UNITED STATES
SECURITIES AND EXCHANGE COMMISSION
Washington, D.C. 20549
FORM 8-K
CURRENT REPORT
Pursuant to Section 13 or 15(d)
of The Securities Exchange Act of 1934
Date of report (Date of earliest event reported): September 4, 2013
THOMAS PROPERTIES GROUP, INC.
(Exact Name of Registrant as Specified in Its Charter)
Delaware | 0-50854 | 20-0852352 | ||
(State or Other Jurisdiction of Incorporation) | (Commission File Number) | (IRS Employer Identification No.) |
515 South Flower Street, Sixth Floor, Los Angeles, California | 90071 | |
(Address of Principal Executive Offices) | (ZIP Code) |
(213) 613-1900
(Registrant’s Telephone Number, Including Area Code)
Check the appropriate box below if the Form 8-K filing is intended to simultaneously satisfy the filing obligation of the Registrant under any of the following provisions (see General Instruction A.2. below):
x | Written communication pursuant to Rule 425 under the Securities Act (17 CFR 230.425) |
¨ | Soliciting material pursuant to Rule 14a-12 under the Exchange Act (17 CFR 240.14a-12) |
¨ | Pre-commencement communications pursuant to Rule 14d-2(b) under the Exchange Act (17 CFR 240.14d-2(b)) |
¨ | Pre-commencement communications pursuant to Rule 13e-4(c) under the Exchange Act (17 CFR240.13e-4(c)) |
Item 8.01 | Other Events. |
Thomas Properties Group, Inc. (the “Company”) entered into an Agreement and Plan of Merger (the “Merger Agreement”) with Parkway Properties, Inc. (“Parkway”) and certain of their respective affiliates, dated September 4, 2013. The Company and Parkway issued a joint press release on September 5, 2013 announcing the execution of the Merger Agreement. A copy of the press release is attached hereto as Exhibit 99.1 and is incorporated herein by reference.
The information required to be reported on Form 8-K with respect to the Merger Agreement will be filed in a separate Current Report on Form 8-K.
Item 9.01 | Financial Statements and Exhibits. |
(d) Exhibits.
Exhibit Number | Description | |
99.1 | Joint Press Release issued by Parkway Properties, Inc. and Thomas Properties Group, Inc. on September 5, 2013 |
Forward-Looking Information
This Current Report on Form 8-K, including exhibits hereto, is made in reliance upon the safe harbor of the Private Securities Litigation Reform Act of 1995, including, without limitation, the statements made concerning the Company’s intent to consummate the transactions contemplated by the Merger Agreement.

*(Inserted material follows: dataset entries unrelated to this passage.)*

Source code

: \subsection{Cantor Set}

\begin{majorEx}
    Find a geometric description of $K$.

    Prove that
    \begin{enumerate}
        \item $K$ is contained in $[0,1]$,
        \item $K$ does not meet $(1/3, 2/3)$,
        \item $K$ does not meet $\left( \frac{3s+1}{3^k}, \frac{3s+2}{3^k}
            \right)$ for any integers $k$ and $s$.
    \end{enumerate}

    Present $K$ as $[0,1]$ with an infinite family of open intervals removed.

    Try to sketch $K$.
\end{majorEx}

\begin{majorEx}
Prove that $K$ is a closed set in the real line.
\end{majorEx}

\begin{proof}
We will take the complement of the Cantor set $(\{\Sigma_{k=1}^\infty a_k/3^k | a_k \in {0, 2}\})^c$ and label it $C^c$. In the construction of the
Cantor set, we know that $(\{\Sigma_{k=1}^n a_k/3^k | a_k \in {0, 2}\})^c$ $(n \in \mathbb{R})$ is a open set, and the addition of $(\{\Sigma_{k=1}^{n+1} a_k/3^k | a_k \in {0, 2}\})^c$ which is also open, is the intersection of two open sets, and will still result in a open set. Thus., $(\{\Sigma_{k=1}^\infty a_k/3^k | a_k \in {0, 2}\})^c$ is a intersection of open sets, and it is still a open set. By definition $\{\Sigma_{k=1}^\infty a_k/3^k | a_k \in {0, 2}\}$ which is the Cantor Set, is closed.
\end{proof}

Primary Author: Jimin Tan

As a general matter, forward-looking statements are those focused upon anticipated events or trends, expectations, and beliefs relating to matters that are not historical in nature. Such forward-looking statements are subject to uncertainties and factors relating to the Company’s operations and business environment, all of which are difficult to predict and many of which are beyond the control of the Company. Among others, the following uncertainties and other factors could cause actual results to differ from those set forth in the forward-looking statements: (i) the risk that the transactions contemplated by the Merger Agreement may not be consummated in a timely manner, if at all; (ii) the risk that the definitive Merger Agreement may be terminated in circumstances that require the Company to pay Parkway a termination fee; (iii) risks related to the diversion of management’s attention from the Company’s ongoing business operations; (iv) the effect of the announcement of the entry into the Merger Agreement on the Company’s business relationships (including, without limitation, tenants, joint venture partners, lenders and service providers), operating results and business generally; and (vi) risks related to obtaining the requisite consents to the transactions contemplated by the Merger Agreement, including, without limitation, the timing (including possible delays) and receipt of regulatory approvals from various governmental entities (including any conditions, limitations or restrictions placed on these approvals) and the risk that one or more governmental entities may deny approval. Further risks that could cause actual results to differ materially from those matters expressed in or implied by such forward-looking statements are set forth under “Risk Factors” in the Company’s Form 10-K for the fiscal year ended December 31, 2012, and its subsequent quarterly reports on Form 10-Q. The Company does not undertake, and hereby disclaims, any duty to update these forward-looking statements, although its situation and circumstances may change in the future.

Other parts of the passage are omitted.